DATASET RECORDS section start

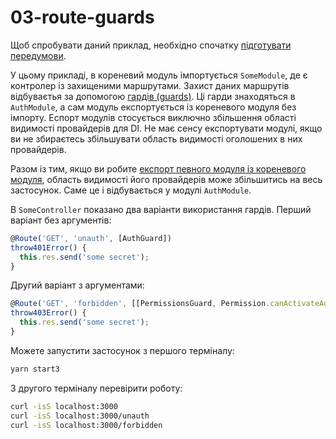 # 03-route-guards

Щоб спробувати даний приклад, необхідно спочатку [підготувати передумови](./prerequisite).

У цьому прикладі, в кореневий модуль імпортується `SomeModule`, де є контролер із захищеними
маршрутами. Захист даних маршрутів відбуваєтья за допомогою [гардів (guards)][103].
Ці гарди знаходяться в `AuthModule`, а сам модуль експортується із кореневого модуля без імпорту.
Еспорт модулів стосується виключно збільшення області видимості провайдерів для DI. Не має сенсу
експортувати модулі, якщо ви не збираєтесь збільшувати область видимості оголошених в них
провайдерів.

Разом із тим, якщо ви робите [експорт певного модуля із кореневого модуля][102], область видимості
його провайдерів може збільшитись на весь застосунок. Саме це і відбувається у модулі `AuthModule`.

В `SomeController` показано два варіанти використання гардів. Перший варіант без аргументів:

```ts
@Route('GET', 'unauth', [AuthGuard])
throw401Error() {
  this.res.send('some secret');
}
```

Другий варіант з аргументами:

```ts
@Route('GET', 'forbidden', [[PermissionsGuard, Permission.canActivateAdministration]])
throw403Error() {
  this.res.send('some secret');
}
```

Можете запустити застосунок з першого терміналу:

```bash
yarn start3
```

З другого терміналу перевірити роботу:

```bash
curl -isS localhost:3000
curl -isS localhost:3000/unauth
curl -isS localhost:3000/forbidden
```

[102]: ../core/exports-and-imports#експорт-провайдерів-із-кореневого-модуля
[103]: ../core/guards
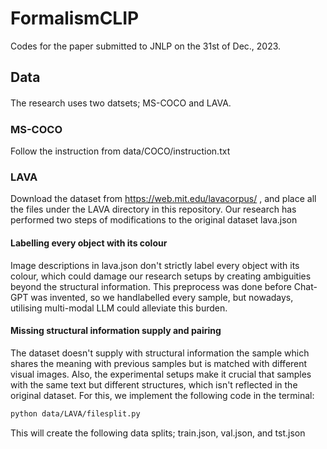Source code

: # FormalismCLIP
Codes for the paper submitted to JNLP on the 31st of Dec., 2023. 


## Data 

The research uses two datsets; MS-COCO and LAVA.　

### MS-COCO 

Follow the instruction from data/COCO/instruction.txt 


### LAVA 

Download the dataset from https://web.mit.edu/lavacorpus/ , and place all the files under the LAVA directory in this repository. 
Our research has performed two steps of modifications to the original dataset lava.json 

#### Labelling every object with its colour 

Image descriptions in lava.json don't strictly label every object with its colour, which could damage our research setups by creating ambiguities beyond 
the structural information. This preprocess was done before Chat-GPT was invented, so we handlabelled every sample, but nowadays, utilising multi-modal LLM could alleviate this burden. 


#### Missing structural information supply and pairing 

The dataset doesn't supply with structural information the sample which shares the meaning with previous samples but is matched with different visual images. Also, the experimental setups make it crucial that samples with the same text but different structures, which isn't reflected in the original dataset. For this, we implement the following code in the terminal:

```bash 
python data/LAVA/filesplit.py 
```
This will create the following data splits; train.json, val.json, and tst.json 
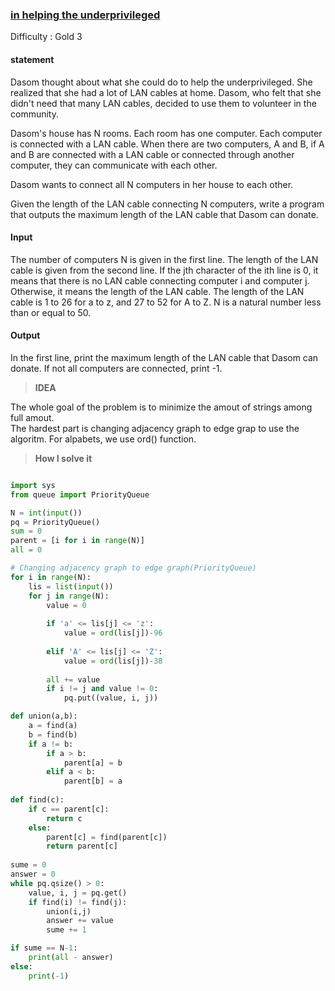 ### [in helping the underprivileged](https://www.acmicpc.net/problem/1414)

Difficulty : Gold 3

#### statement

Dasom thought about what she could do to help the underprivileged. She realized that she had a lot of LAN cables at home. Dasom, who felt that she didn't need that many LAN cables, decided to use them to volunteer in the community.

Dasom's house has N rooms. Each room has one computer. Each computer is connected with a LAN cable. When there are two computers, A and B, if A and B are connected with a LAN cable or connected through another computer, they can communicate with each other.

Dasom wants to connect all N computers in her house to each other.

Given the length of the LAN cable connecting N computers, write a program that outputs the maximum length of the LAN cable that Dasom can donate.

#### Input

The number of computers N is given in the first line. The length of the LAN cable is given from the second line. If the jth character of the ith line is 0, it means that there is no LAN cable connecting computer i and computer j. Otherwise, it means the length of the LAN cable. The length of the LAN cable is 1 to 26 for a to z, and 27 to 52 for A to Z. N is a natural number less than or equal to 50.



#### Output

In the first line, print the maximum length of the LAN cable that Dasom can donate. If not all computers are connected, print -1.


>**IDEA**


The whole goal of the problem is to minimize the amout of strings among full amout. <br>
The hardest part is changing adjacency graph to edge grap to use the algoritm. For alpabets, we use ord() function. 

>**How I solve it**

```python

import sys
from queue import PriorityQueue

N = int(input())
pq = PriorityQueue()
sum = 0
parent = [i for i in range(N)]
all = 0 

# Changing adjacency graph to edge graph(PriorityQueue)
for i in range(N):
    lis = list(input())
    for j in range(N):
        value = 0
        
        if 'a' <= lis[j] <= 'z':
            value = ord(lis[j])-96
        
        elif 'A' <= lis[j] <= 'Z':
            value = ord(lis[j])-38
            
        all += value
        if i != j and value != 0:
            pq.put((value, i, j))

def union(a,b):
    a = find(a)
    b = find(b)
    if a != b:
        if a > b:
            parent[a] = b
        elif a < b:
            parent[b] = a
        
def find(c):
    if c == parent[c]:
        return c
    else:
        parent[c] = find(parent[c])
        return parent[c]
        
sume = 0
answer = 0
while pq.qsize() > 0:
    value, i, j = pq.get()
    if find(i) != find(j):
        union(i,j)
        answer += value
        sume += 1

if sume == N-1:
    print(all - answer)
else:
    print(-1)
```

DATASET RECORDS section end

**TASK TO CARRY OUT:** Write out exactly and only the lines that run from the start of the data above through the line containing "Разом із тим, якщо", leaving the pictures out.

**TASK OUTPUT:**
 # 03-route-guards

Щоб спробувати даний приклад, необхідно спочатку [підготувати передумови](./prerequisite).

У цьому прикладі, в кореневий модуль імпортується `SomeModule`, де є контролер із захищеними
маршрутами. Захист даних маршрутів відбуваєтья за допомогою [гардів (guards)][103].
Ці гарди знаходяться в `AuthModule`, а сам модуль експортується із кореневого модуля без імпорту.
Еспорт модулів стосується виключно збільшення області видимості провайдерів для DI. Не має сенсу
експортувати модулі, якщо ви не збираєтесь збільшувати область видимості оголошених в них
провайдерів.

Разом із тим, якщо ви робите [експорт певного модуля із кореневого модуля][102], область видимості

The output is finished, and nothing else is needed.